Start of Material shown

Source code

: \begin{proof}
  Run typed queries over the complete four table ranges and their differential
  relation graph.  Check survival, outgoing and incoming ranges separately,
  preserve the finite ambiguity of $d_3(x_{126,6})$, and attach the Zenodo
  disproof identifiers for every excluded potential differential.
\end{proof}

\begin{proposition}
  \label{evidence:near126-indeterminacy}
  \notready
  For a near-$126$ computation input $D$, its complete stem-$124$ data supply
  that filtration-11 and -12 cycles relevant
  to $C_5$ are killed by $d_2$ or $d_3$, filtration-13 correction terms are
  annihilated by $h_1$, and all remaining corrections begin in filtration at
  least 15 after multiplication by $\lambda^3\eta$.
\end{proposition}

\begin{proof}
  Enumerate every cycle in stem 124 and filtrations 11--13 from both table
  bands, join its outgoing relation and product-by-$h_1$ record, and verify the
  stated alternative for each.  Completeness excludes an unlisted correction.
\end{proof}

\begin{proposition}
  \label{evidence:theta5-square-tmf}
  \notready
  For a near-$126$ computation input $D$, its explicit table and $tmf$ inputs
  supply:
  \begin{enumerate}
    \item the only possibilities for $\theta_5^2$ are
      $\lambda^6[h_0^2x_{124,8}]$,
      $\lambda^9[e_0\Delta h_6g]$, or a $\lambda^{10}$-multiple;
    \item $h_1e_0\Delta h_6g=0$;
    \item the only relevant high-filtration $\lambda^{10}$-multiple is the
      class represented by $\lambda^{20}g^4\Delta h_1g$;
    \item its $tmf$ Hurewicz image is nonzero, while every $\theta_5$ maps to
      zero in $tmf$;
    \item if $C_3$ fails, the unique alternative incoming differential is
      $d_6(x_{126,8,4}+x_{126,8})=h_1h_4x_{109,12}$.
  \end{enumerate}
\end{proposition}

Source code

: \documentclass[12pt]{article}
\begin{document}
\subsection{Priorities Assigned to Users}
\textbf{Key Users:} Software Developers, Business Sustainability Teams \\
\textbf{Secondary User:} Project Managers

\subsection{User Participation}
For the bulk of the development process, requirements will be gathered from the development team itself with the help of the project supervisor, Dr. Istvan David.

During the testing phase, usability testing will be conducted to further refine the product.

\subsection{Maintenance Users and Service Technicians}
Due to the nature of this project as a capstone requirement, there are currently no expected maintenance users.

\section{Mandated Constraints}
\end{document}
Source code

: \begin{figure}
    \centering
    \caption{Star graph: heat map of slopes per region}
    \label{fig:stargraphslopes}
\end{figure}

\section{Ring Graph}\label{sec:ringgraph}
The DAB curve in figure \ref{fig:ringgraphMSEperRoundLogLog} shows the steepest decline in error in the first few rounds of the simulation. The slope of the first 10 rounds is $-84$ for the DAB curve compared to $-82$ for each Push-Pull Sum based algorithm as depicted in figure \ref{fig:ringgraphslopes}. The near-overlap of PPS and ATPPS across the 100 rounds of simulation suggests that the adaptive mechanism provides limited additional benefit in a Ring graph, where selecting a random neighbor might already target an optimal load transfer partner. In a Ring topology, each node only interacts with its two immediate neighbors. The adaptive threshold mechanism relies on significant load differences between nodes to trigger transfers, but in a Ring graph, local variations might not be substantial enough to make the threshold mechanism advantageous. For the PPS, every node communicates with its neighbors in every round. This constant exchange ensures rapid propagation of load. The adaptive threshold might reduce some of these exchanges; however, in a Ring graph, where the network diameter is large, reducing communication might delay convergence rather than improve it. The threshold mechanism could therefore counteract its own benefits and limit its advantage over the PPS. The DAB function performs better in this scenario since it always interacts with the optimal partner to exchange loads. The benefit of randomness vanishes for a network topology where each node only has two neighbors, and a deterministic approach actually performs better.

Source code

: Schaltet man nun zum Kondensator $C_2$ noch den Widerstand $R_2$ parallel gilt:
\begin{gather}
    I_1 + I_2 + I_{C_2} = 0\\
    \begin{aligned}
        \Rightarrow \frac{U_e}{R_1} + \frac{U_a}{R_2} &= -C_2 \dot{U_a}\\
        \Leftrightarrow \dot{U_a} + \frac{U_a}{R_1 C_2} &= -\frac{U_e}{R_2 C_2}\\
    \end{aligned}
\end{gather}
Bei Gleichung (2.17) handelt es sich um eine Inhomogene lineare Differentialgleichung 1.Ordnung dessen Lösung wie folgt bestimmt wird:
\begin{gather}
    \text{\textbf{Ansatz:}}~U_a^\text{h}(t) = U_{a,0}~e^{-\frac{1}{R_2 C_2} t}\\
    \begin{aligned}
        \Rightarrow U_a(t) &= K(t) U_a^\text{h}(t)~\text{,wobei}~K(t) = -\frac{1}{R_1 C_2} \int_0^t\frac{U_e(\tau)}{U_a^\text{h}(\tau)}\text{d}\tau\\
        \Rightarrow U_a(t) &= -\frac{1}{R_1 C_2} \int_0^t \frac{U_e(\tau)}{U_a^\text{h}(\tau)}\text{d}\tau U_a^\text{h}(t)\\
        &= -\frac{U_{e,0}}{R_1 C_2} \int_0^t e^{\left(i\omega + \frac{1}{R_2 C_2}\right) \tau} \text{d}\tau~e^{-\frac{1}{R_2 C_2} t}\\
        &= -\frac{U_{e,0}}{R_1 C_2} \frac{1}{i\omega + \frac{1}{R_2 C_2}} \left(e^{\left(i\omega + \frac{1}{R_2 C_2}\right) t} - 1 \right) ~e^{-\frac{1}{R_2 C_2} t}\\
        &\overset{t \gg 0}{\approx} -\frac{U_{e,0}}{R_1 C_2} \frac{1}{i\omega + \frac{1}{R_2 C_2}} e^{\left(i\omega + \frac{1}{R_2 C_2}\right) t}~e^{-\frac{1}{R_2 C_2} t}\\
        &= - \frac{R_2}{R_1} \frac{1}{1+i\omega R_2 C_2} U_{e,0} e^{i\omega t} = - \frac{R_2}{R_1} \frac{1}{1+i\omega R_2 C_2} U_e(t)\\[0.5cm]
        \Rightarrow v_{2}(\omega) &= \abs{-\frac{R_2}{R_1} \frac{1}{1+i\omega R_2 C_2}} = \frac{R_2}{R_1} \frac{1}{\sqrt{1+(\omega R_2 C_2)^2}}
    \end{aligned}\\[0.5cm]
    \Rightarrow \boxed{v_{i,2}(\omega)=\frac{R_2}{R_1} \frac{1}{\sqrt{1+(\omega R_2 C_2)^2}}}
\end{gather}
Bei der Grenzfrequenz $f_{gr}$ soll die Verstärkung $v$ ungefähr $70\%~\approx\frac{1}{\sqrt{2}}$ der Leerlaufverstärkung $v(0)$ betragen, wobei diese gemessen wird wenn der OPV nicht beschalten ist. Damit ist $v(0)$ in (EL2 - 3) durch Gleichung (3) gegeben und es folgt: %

End of Material shown

What is being asked: Among the lines above, find those with the string "folgt" and copy them.

Answer to the problem:
Bei Gleichung (2.17) handelt es sich um eine Inhomogene lineare Differentialgleichung 1.Ordnung dessen Lösung wie folgt bestimmt wird:
Bei der Grenzfrequenz $f_{gr}$ soll die Verstärkung $v$ ungefähr $70\%~\approx\frac{1}{\sqrt{2}}$ der Leerlaufverstärkung $v(0)$ betragen, wobei diese gemessen wird wenn der OPV nicht beschalten ist. Damit ist $v(0)$ in (EL2 - 3) durch Gleichung (3) gegeben und es folgt: %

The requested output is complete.